Saved entries:
_____

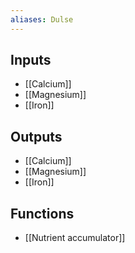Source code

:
 ```yaml
---
aliases: Dulse
---
```


## Inputs
- [[Calcium]]
- [[Magnesium]] 
- [[Iron]]

## Outputs
- [[Calcium]]
- [[Magnesium]] 
- [[Iron]]

## Functions
- [[Nutrient accumulator]]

_____

Would you please restate the records word for word, excluding any images?

• _Answer to the exercise_:
Source code

:
 ```yaml
---
aliases: Dulse
---
```


## Inputs
- [[Calcium]]
- [[Magnesium]] 
- [[Iron]]

## Outputs
- [[Calcium]]
- [[Magnesium]] 
- [[Iron]]

## Functions
- [[Nutrient accumulator]]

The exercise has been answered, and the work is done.